I love the very idea that some fixed riders assert that they can stop "just as fast" as a road bike rider. How utterly preposterous. Let's set aside your valid point about preparedness. Let's look at what's really happening when you "skip skid" or whatever it's called, on a brakeless fixed. First you unweight the wheel and get it up off the ground. This requires shifting weight toward the front wheel and/or the compression/extension (and required time and muscular energy) of a bunnyhop. Then you absorb the moderate kenetic energy of the wheel and drivetrain with the muscles of your legs, drop the bike back down, and let the friction of a skid (i.e. a slick of melting, shredding rubber and hot gases) bring bike and rider to a stop, with diminished directional control. The needs of skilled racecar drivers notwithstanding, isn't there a reason cars have ABS?

If I'm missing some subtle aspect of the skip skid technique, I trust someone will let me know. They way I see it, you've got a number of time-gobbling steps to execute before you even start shedding any kenetic energy, and during this time you are directing your wight in all sorts of inappropiate directions. I won't dwell on the issue of tire life and uniformity of wear. The real objective is to keep the weight of the rider as evenly distributed between the wheels as possible while bringing the braking force to incipient lockup as early as possible, on both tires. If only there were some convenient way to shed all that pesky kenetic energy as heat, in a way that allows the rider to concentrate on adjusting his weight distribution as the load shifts toward the front wheel, and on steering. Whatever could it be?

I've been a cyclist for less than 30 years and I don't really log a lot of time in the saddle relative to many of you. My overall pattern is to avoid situations where panic stops might be necessary, by taking things a little slower in traffic, assuming that the other guy will do what I least want him to do, and thinking ahead. I leave the racing for the actual races. But despite my limited hours in the saddle and conservative riding, I've had many opportunities for panic stops that I am absolutely positve could not have been exectuted without brakes... by anybody. The collision would have happened, even if some portion of the energy had been shed on the run-in. I also suspect that a lot of the moderately abrupt stops I've had to make would have been very panicked were I relying on a clumsy rear wheel skid. So, call me a weenie, but I just don't get it. If I were claiming the city streets as my domain I'd come prepared for battle, with dual pivots front and rear. At the very least, you need a front brake on a fixed wheel bike. Period.

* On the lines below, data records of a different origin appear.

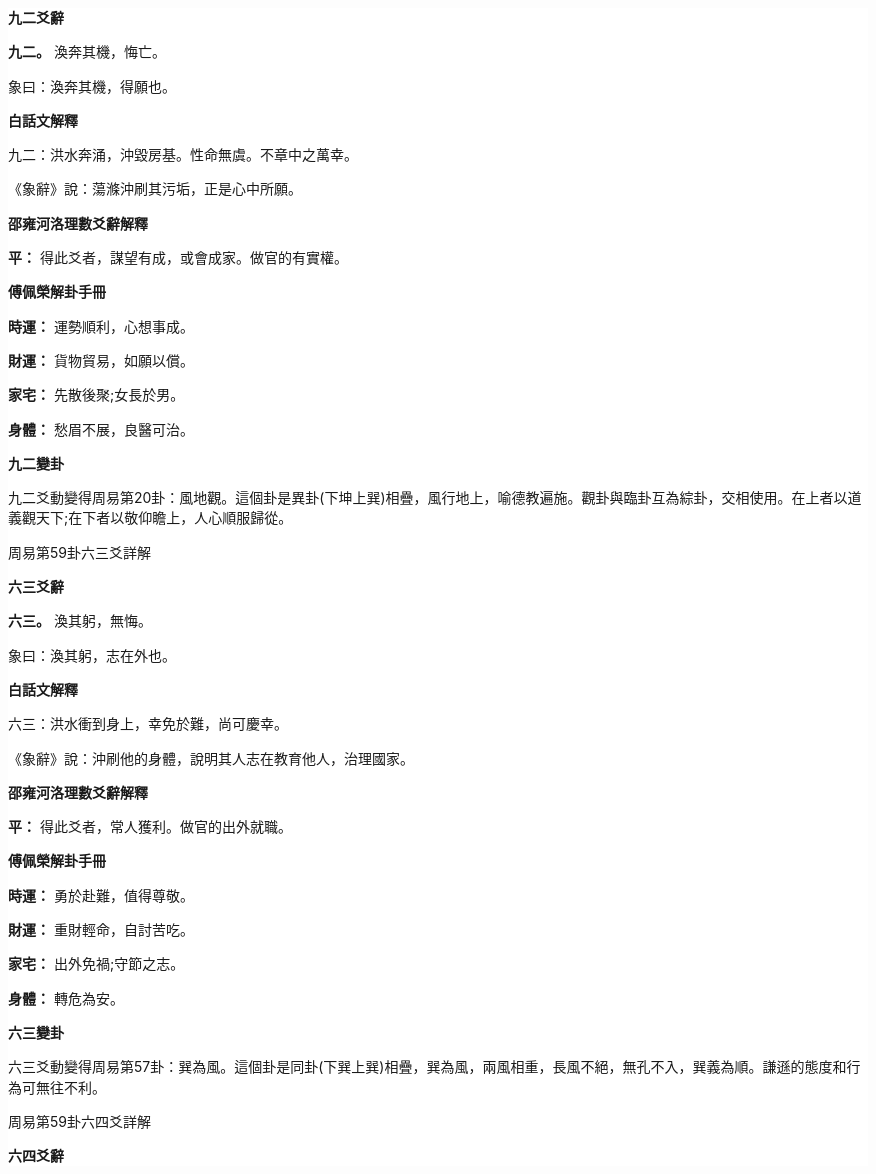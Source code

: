 **九二爻辭** 

**九二。** 渙奔其機，悔亡。

象曰：渙奔其機，得願也。

**白話文解釋** 

九二：洪水奔涌，沖毀房基。性命無虞。不章中之萬幸。

《象辭》說：蕩滌沖刷其污垢，正是心中所願。

**邵雍河洛理數爻辭解釋** 

**平：** 得此爻者，謀望有成，或會成家。做官的有實權。

**傅佩榮解卦手冊** 

**時運：** 運勢順利，心想事成。

**財運：** 貨物貿易，如願以償。

**家宅：** 先散後聚;女長於男。

**身體：** 愁眉不展，良醫可治。

**九二變卦** 

九二爻動變得周易第20卦：風地觀。這個卦是異卦(下坤上巽)相疊，風行地上，喻德教遍施。觀卦與臨卦互為綜卦，交相使用。在上者以道義觀天下;在下者以敬仰瞻上，人心順服歸從。

周易第59卦六三爻詳解

**六三爻辭** 

**六三。** 渙其躬，無悔。

象曰：渙其躬，志在外也。

**白話文解釋** 

六三：洪水衝到身上，幸免於難，尚可慶幸。

《象辭》說：沖刷他的身體，說明其人志在教育他人，治理國家。

**邵雍河洛理數爻辭解釋** 

**平：** 得此爻者，常人獲利。做官的出外就職。

**傅佩榮解卦手冊** 

**時運：** 勇於赴難，值得尊敬。

**財運：** 重財輕命，自討苦吃。

**家宅：** 出外免禍;守節之志。

**身體：** 轉危為安。

**六三變卦** 

六三爻動變得周易第57卦：巽為風。這個卦是同卦(下巽上巽)相疊，巽為風，兩風相重，長風不絕，無孔不入，巽義為順。謙遜的態度和行為可無往不利。

周易第59卦六四爻詳解

**六四爻辭**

When it comes right down to it, guys claiming they can stop "just as fast" on a brakless fixed are really claiming that the have such elevated skills that they can stop a fixed gear bike "just as fast," as a loser like you, even when you are given the benefit of two brakes. Never mind that this shows a stunning ignorance of the dynamics of cycling, not to mention the laws of phyics, but it utterly misses the point. The point is that the rider should be comparing himslef without brakes to himself with. It's the same way with those fixed gear guys who challenge you to race, tossing you the benefit of gears. This is just silly. Maybe they would be faster than you, but they'd be that much faster still, once they mastered the dark art of clicking thorugh gears. Someone on this list challenged us to a race just last week, making a point of telling us that he slogged around town in a 52x16. How funny. That challenge (not to mention the gear choice) is reflective of exactly the same sort of ignorance born of inexperience that leads people to ride brakeless.

If we set aside this matter of brakelessness, and assuming this list could get over the dellusion that the fixed trend represents the future of classic steel use and collecting, I'd be ready to say not another word on the matter. More folks on bikes is a good thing, and please understand that I don't have some overall issue with younger folks and their fashions. I'm only 40 yers old, and my life has basically spanned the era from when a guy with an earring was "out there," to when a pierced nose was unusual, to now, when bodily modification takes on many forms. It's about the brakes.